▶ **Exercise**
Print the listing below from its opening line through the line holding "Most of this", both ends included.
--- START ---
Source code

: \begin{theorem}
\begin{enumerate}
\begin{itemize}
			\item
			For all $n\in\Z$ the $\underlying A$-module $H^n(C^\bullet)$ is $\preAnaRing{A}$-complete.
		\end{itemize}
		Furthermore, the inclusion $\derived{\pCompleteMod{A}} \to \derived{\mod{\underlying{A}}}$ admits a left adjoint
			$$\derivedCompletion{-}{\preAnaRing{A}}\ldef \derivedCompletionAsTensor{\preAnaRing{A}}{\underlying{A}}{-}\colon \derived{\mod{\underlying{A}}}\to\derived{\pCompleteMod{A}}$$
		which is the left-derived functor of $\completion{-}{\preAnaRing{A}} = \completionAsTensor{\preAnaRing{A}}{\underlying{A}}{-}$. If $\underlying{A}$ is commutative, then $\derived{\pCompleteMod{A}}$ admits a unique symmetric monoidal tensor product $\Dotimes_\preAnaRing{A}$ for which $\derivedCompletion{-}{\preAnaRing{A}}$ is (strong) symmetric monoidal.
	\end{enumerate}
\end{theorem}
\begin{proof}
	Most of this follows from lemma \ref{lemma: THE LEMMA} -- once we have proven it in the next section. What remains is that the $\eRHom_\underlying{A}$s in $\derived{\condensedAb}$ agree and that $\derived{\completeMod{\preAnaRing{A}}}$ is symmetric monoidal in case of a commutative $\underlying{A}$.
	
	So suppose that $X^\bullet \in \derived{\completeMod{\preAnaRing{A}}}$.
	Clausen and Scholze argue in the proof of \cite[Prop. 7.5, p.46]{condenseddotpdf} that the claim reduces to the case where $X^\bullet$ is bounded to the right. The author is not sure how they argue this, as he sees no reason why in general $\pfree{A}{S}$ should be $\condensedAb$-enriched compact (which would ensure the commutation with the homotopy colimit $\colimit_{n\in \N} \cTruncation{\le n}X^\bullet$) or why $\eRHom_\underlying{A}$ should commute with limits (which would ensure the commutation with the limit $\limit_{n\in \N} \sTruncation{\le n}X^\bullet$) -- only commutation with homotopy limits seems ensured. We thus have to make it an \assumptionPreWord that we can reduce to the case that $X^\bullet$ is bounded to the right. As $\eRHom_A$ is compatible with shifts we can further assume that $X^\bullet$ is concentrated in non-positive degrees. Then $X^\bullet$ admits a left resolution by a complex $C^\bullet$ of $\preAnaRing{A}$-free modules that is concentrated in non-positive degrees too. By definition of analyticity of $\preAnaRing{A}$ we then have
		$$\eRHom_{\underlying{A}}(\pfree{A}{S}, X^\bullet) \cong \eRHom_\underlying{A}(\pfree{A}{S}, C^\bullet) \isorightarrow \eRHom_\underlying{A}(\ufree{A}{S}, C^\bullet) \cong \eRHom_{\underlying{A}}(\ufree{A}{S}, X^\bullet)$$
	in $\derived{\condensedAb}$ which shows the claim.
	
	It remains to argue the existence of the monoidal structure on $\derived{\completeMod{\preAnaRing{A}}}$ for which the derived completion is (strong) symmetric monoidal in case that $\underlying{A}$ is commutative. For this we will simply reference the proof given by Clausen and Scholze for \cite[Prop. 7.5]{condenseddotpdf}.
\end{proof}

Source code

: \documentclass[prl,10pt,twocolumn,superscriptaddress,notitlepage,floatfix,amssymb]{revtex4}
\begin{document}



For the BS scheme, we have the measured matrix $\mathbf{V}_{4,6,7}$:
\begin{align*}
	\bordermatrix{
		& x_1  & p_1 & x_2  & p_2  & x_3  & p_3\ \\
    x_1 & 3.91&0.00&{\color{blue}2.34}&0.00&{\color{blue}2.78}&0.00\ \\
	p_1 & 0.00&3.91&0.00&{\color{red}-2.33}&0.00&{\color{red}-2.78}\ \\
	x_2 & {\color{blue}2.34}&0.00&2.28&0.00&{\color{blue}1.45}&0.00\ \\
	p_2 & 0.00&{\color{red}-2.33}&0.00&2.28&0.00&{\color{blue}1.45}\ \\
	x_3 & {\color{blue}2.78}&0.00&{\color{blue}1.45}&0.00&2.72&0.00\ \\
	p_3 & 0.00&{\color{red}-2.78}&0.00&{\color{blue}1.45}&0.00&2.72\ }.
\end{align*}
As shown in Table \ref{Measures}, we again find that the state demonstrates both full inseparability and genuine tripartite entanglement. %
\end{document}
--- END ---
▶ **Task answer**
Source code

: \begin{theorem}
\begin{enumerate}
\begin{itemize}
			\item
			For all $n\in\Z$ the $\underlying A$-module $H^n(C^\bullet)$ is $\preAnaRing{A}$-complete.
		\end{itemize}
		Furthermore, the inclusion $\derived{\pCompleteMod{A}} \to \derived{\mod{\underlying{A}}}$ admits a left adjoint
			$$\derivedCompletion{-}{\preAnaRing{A}}\ldef \derivedCompletionAsTensor{\preAnaRing{A}}{\underlying{A}}{-}\colon \derived{\mod{\underlying{A}}}\to\derived{\pCompleteMod{A}}$$
		which is the left-derived functor of $\completion{-}{\preAnaRing{A}} = \completionAsTensor{\preAnaRing{A}}{\underlying{A}}{-}$. If $\underlying{A}$ is commutative, then $\derived{\pCompleteMod{A}}$ admits a unique symmetric monoidal tensor product $\Dotimes_\preAnaRing{A}$ for which $\derivedCompletion{-}{\preAnaRing{A}}$ is (strong) symmetric monoidal.
	\end{enumerate}
\end{theorem}
\begin{proof}
	Most of this follows from lemma \ref{lemma: THE LEMMA} -- once we have proven it in the next section. What remains is that the $\eRHom_\underlying{A}$s in $\derived{\condensedAb}$ agree and that $\derived{\completeMod{\preAnaRing{A}}}$ is symmetric monoidal in case of a commutative $\underlying{A}$.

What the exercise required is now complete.